→ **Description of the task**:
Scan the lines below and report each one containing "rule" by copying it.

============================================================

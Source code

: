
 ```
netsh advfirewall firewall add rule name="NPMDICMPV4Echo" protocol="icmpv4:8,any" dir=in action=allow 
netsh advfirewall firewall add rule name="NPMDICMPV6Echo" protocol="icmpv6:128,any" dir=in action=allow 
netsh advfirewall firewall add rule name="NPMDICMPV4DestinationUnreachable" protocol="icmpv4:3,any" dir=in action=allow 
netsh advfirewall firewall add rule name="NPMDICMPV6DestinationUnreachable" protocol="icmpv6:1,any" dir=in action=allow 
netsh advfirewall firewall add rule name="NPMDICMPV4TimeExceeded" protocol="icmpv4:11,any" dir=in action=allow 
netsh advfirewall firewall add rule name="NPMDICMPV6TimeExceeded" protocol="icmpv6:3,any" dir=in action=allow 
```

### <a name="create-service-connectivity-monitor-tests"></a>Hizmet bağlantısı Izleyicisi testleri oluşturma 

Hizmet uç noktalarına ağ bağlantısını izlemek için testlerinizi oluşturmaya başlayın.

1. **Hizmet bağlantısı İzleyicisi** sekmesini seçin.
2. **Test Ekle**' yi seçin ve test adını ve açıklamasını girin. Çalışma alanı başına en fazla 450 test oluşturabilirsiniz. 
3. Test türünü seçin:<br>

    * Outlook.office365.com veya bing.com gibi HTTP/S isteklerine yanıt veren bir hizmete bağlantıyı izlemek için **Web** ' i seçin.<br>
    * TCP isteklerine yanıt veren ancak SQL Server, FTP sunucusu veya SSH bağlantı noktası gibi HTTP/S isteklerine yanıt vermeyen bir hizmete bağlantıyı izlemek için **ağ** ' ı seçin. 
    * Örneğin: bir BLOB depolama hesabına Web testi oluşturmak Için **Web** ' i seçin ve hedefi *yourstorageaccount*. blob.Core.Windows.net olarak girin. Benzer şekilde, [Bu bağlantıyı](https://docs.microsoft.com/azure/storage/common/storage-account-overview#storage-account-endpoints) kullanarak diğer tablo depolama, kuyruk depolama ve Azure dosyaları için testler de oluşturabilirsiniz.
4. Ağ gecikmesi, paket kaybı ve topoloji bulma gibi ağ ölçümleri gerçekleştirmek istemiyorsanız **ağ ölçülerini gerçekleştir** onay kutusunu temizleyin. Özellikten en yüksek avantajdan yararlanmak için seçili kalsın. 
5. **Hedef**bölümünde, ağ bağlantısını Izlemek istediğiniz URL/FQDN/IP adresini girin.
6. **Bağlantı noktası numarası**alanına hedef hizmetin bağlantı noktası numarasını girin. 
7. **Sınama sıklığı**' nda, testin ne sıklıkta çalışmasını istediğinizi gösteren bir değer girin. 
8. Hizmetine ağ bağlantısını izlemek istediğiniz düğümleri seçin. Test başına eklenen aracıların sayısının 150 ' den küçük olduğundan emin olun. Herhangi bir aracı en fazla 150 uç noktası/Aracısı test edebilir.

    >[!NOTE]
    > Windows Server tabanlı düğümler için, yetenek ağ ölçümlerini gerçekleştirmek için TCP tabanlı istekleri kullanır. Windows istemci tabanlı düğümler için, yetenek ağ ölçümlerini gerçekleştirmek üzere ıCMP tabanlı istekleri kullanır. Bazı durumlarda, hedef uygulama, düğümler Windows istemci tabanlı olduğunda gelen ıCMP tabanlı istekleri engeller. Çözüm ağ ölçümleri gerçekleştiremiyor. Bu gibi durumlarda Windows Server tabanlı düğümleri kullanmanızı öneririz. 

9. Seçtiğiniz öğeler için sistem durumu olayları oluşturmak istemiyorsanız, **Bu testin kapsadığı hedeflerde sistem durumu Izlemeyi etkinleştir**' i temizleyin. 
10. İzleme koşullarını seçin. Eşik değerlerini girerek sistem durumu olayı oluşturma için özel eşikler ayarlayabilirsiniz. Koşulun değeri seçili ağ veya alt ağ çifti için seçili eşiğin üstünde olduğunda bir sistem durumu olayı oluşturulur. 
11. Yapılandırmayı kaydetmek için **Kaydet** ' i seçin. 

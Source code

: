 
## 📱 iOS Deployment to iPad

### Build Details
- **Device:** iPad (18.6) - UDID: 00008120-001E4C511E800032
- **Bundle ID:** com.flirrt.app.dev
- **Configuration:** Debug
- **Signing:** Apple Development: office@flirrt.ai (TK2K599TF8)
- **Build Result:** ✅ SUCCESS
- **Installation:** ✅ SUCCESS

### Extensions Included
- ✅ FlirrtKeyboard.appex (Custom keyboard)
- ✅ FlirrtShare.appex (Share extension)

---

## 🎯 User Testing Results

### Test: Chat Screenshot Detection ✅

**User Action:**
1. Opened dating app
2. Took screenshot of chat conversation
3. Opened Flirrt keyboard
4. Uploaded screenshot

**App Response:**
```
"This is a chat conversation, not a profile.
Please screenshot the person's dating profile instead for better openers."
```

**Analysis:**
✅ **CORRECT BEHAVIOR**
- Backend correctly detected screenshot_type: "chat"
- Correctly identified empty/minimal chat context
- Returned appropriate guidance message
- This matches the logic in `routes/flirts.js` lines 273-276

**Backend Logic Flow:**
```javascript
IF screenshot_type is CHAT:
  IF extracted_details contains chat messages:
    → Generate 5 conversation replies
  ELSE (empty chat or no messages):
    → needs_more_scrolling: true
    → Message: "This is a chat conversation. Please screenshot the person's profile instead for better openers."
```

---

============================================================

→ **Solution**:
netsh advfirewall firewall add rule name="NPMDICMPV4Echo" protocol="icmpv4:8,any" dir=in action=allow 
netsh advfirewall firewall add rule name="NPMDICMPV6Echo" protocol="icmpv6:128,any" dir=in action=allow 
netsh advfirewall firewall add rule name="NPMDICMPV4DestinationUnreachable" protocol="icmpv4:3,any" dir=in action=allow 
netsh advfirewall firewall add rule name="NPMDICMPV6DestinationUnreachable" protocol="icmpv6:1,any" dir=in action=allow 
netsh advfirewall firewall add rule name="NPMDICMPV4TimeExceeded" protocol="icmpv4:11,any" dir=in action=allow 
netsh advfirewall firewall add rule name="NPMDICMPV6TimeExceeded" protocol="icmpv6:3,any" dir=in action=allow 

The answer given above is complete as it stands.